[Opening DATASET CONTENT section]
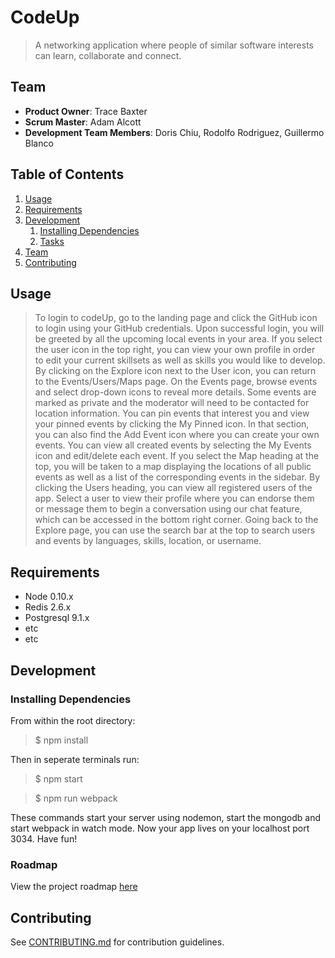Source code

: # CodeUp

> A networking application where people of similar software interests can learn, collaborate and connect.

## Team

  - __Product Owner__: Trace Baxter
  - __Scrum Master__: Adam Alcott
  - __Development Team Members__: Doris Chiu, Rodolfo Rodriguez, Guillermo Blanco

## Table of Contents

1. [Usage](#Usage)
1. [Requirements](#requirements)
1. [Development](#development)
    1. [Installing Dependencies](#installing-dependencies)
    1. [Tasks](#tasks)
1. [Team](#team)
1. [Contributing](#contributing)

## Usage

> To login to codeUp, go to the landing page and click the GitHub icon to login using your GitHub credentials. Upon successful login, you will be greeted by all the upcoming local events in your area. If you select the user icon in the top right, you can view your own profile in order to edit your current skillsets as well as skills you would like to develop. By clicking on the Explore icon next to the User icon, you can return to the Events/Users/Maps page. On the Events page, browse events and select drop-down icons to reveal more details. Some events are marked as private and the moderator will need to be contacted for location information. You can pin events that interest you and view your pinned events by clicking the My Pinned icon. In that section, you can also find the Add Event icon where you can create your own events. You can view all created events by selecting the My Events icon and edit/delete each event. If you select the Map heading at the top, you will be taken to a map displaying the locations of all public events as well as a list of the corresponding events in the sidebar.  By clicking the Users heading, you can view all registered users of the app. Select a user to view their profile where you can endorse them or message them to begin a conversation using our chat feature, which can be accessed in the bottom right corner. Going back to the Explore page, you can use the search bar at the top to search users and events by languages, skills, location, or username. 

## Requirements

- Node 0.10.x
- Redis 2.6.x
- Postgresql 9.1.x
- etc
- etc

## Development

### Installing Dependencies

From within the root directory:

>$ npm install

Then in seperate terminals run:

>$ npm start

>$ npm run webpack

These commands start your server using nodemon, start the mongodb and start webpack in watch mode.  Now your app lives on your localhost port 3034. Have fun!

### Roadmap

View the project roadmap [here](https://github.com/Henriettas-Army/CodeUp/issues)


## Contributing

See [CONTRIBUTING.md](_CONTRIBUTING.md) for contribution guidelines.
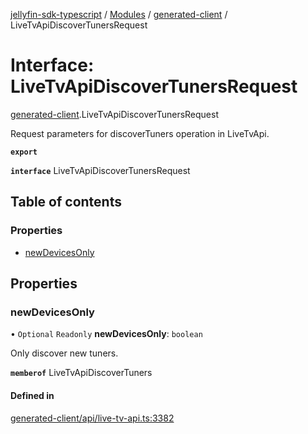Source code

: [jellyfin-sdk-typescript](../README.md) / [Modules](../modules.md) / [generated-client](../modules/generated_client.md) / LiveTvApiDiscoverTunersRequest

# Interface: LiveTvApiDiscoverTunersRequest

[generated-client](../modules/generated_client.md).LiveTvApiDiscoverTunersRequest

Request parameters for discoverTuners operation in LiveTvApi.

**`export`**

**`interface`** LiveTvApiDiscoverTunersRequest

## Table of contents

### Properties

- [newDevicesOnly](generated_client.LiveTvApiDiscoverTunersRequest.md#newdevicesonly)

## Properties

### newDevicesOnly

• `Optional` `Readonly` **newDevicesOnly**: `boolean`

Only discover new tuners.

**`memberof`** LiveTvApiDiscoverTuners

#### Defined in

[generated-client/api/live-tv-api.ts:3382](https://github.com/thornbill/jellyfin-sdk-typescript/blob/e4df7f8/src/generated-client/api/live-tv-api.ts#L3382)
[Closing DATASET CONTENT section]
Any pictures are to be skipped, and the lines from the beginning of the entries through the line with "- __Scrum Master__: Adam Alcott" copied exactly.

Source code

: # CodeUp

> A networking application where people of similar software interests can learn, collaborate and connect.

## Team

  - __Product Owner__: Trace Baxter
  - __Scrum Master__: Adam Alcott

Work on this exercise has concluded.